Na het ontbijt stond hij op.
- Blijf jij nog maar even hier, zei hij, dan haal ik een taxi van het domplein. Afgerekend heb ik al voor ons tweeën. Dat vinden we straks wel onder elkaar. Ik ben blij als ik even de buitenlucht in kan.
- Dus toch? dacht ik bliksemsnel.
| |
| |
Maar ik wilde natuurlijk niets vragen. Zodra hij verdwenen was liep ik de gang in en vond de hotelhouder achter zijn balie. Toen had het volgende gesprek plaats:
- Ik heb kamer 12a gehad.
- Ja, meneer, dat weet ik.
- Dat is zeker in plaats van 13?
- Ja, meneer.
- Is er daar iets gebeurd?
- Neen, meneer.
- Maar er moet toch iets in dit hotel gebeurd zijn?

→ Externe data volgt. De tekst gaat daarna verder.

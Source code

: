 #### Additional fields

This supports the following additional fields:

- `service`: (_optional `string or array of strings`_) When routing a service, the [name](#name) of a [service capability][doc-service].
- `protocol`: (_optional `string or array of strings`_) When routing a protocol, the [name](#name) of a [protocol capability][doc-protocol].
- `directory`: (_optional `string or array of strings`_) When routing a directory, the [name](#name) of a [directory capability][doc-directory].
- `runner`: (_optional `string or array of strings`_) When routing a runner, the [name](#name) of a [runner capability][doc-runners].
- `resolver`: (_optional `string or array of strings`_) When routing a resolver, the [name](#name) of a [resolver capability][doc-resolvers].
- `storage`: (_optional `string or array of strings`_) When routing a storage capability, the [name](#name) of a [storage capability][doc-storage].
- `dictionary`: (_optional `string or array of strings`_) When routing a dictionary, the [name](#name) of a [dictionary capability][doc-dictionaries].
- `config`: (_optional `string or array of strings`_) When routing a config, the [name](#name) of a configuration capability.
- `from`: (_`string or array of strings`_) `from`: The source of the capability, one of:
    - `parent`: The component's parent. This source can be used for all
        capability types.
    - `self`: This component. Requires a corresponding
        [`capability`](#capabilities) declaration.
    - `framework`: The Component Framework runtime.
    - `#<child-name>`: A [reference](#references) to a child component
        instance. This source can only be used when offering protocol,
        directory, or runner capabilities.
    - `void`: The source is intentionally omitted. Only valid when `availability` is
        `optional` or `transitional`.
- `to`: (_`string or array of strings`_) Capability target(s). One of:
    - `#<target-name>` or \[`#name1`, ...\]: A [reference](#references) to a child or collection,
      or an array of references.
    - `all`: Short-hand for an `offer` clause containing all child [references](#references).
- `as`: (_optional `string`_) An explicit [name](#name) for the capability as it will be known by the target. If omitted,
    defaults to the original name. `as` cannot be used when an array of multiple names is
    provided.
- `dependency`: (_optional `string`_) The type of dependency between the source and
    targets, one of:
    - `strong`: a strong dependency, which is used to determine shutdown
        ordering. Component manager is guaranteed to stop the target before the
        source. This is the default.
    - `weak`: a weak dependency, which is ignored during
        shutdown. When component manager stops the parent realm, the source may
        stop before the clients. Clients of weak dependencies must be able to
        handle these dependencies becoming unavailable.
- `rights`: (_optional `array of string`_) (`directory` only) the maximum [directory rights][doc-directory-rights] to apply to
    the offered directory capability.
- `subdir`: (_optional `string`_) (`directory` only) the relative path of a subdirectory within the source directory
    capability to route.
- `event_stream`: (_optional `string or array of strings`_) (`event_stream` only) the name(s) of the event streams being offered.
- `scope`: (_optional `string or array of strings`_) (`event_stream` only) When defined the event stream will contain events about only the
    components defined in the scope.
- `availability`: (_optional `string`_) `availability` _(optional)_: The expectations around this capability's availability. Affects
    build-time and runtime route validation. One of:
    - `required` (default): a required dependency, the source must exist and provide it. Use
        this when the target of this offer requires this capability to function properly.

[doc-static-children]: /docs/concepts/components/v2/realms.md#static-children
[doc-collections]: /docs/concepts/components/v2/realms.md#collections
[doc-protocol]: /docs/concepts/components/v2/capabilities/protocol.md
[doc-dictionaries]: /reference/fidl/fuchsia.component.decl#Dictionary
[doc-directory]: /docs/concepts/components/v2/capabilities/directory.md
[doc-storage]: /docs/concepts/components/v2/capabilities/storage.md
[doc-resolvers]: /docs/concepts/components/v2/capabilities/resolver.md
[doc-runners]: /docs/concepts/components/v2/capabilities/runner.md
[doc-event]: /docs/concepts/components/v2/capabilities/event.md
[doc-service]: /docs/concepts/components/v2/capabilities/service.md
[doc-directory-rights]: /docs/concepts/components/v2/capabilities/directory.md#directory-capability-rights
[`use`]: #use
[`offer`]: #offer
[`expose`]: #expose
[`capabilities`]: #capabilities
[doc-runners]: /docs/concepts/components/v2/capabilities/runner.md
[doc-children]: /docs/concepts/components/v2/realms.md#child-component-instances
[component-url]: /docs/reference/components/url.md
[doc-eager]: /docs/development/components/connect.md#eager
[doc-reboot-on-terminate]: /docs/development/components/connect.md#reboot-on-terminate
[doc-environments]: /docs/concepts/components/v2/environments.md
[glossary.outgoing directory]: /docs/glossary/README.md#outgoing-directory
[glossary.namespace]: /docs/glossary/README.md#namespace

- Zeker, meneer, dat weet heel Italië. De kranten hebben er vol van gestaan, tot foto's en plattegronden toe.
- Waar dan?
- In kamer 7. Ik had de boel wel kunnen vernummeren, maar wat gaf het? Ik zou van de wal in de sloot zijn gekomen. Degenen die de ligging van die kamer kenden had ik toch niet kunnen misleiden, en de anderen zouden iedere kamer voor nummer 7 hebben aangezien. Dan was ik mooi achterop geraakt. Want niemand wou die kamer hebben, al was ze nog zo grondig schoongemaakt. De mensen zijn nu eenmaal bijgelovig, hier en elders. Maar ik heb nooit vreemden, behalve ditmaal u, en omdat heel Italië wist wat er in mijn hotel gebeurd was is die kamer een paar maanden ongebruikt gebleven.
- Maar waarom is dan 13 veranderd in 12a?
- Niet veranderd. Altijd zo geweest. De mensen zijn bijgelovig, dat zei ik al. In 13 zouden ze geen oog dicht doen, in 12a slapen ze als een roos, vooral op het nieuwe bed. Een zware klant is door het oude heengezakt. Ik geef toe, behalve het bed is er niet veel moois, maar ik geef het ook goedkoop.
| |
| |
Even dacht ik er nog over te vragen naar de roepende vrouw, maar ik liet het achterwege. Zulke dingen waren hier denkelijk normaal.
Er verscheen op het gelaat van de hotelhouder een innemende glimlach.
- Uw vriend, zei hij, gewichtig fluisterend, was zo bereidwillig me een verklaring te geven dat hij in kamer 7 een uitstekende nacht heeft doorgebracht.
Hij toonde mij een papier met het briefhoofd van het hotel, de datum, de verklaring, en de ondertekening: De Peterson. Ik ken die handtekening als mijn eigen. Hij vervolgde:
- Ik hoop en ik denk ook wel dat de ban nu gebroken is. In elk geval hang ik het attest in kamer 7 in een lijstje aan de muur.
- Hoe hebt u dat losgekregen?
- Doodeenvoudig. Ik heb meneer het geval verteld toen hij daarnet uit kamer 7 kwam. Hij was er dadelijk voor te vinden om me te helpen. Meneer moest zelfs hartelijk lachen... Onder ons: u had dat van kamer 7 zeker gehoord van de taxichauffeur? Die lui kletsen maar raak, vooral als ze hopen op een flinke fooi. En ik zag ubeiden zo praten, een hele tijd. Ik gaf geen antwoord. De Peterson kwam binnen. Wij vertrokken.
In de trein spraken we niet over onze nacht. Ik keek op zijn trekken als op een soort blozend graniet. Hij keek op mijn fletse. Zou hij iets weten of vermoeden? Van de eigenaar misschien iets gehoord hebben over mijn gesprek met de chauffeur? Of zou hij alleen maar iets aanvoelen?
Ik was te fier om het hem te vragen. Tot heden ben ik niet achter de waarheid kunnen komen. En nu zijn we bovendien gebrouilleerd.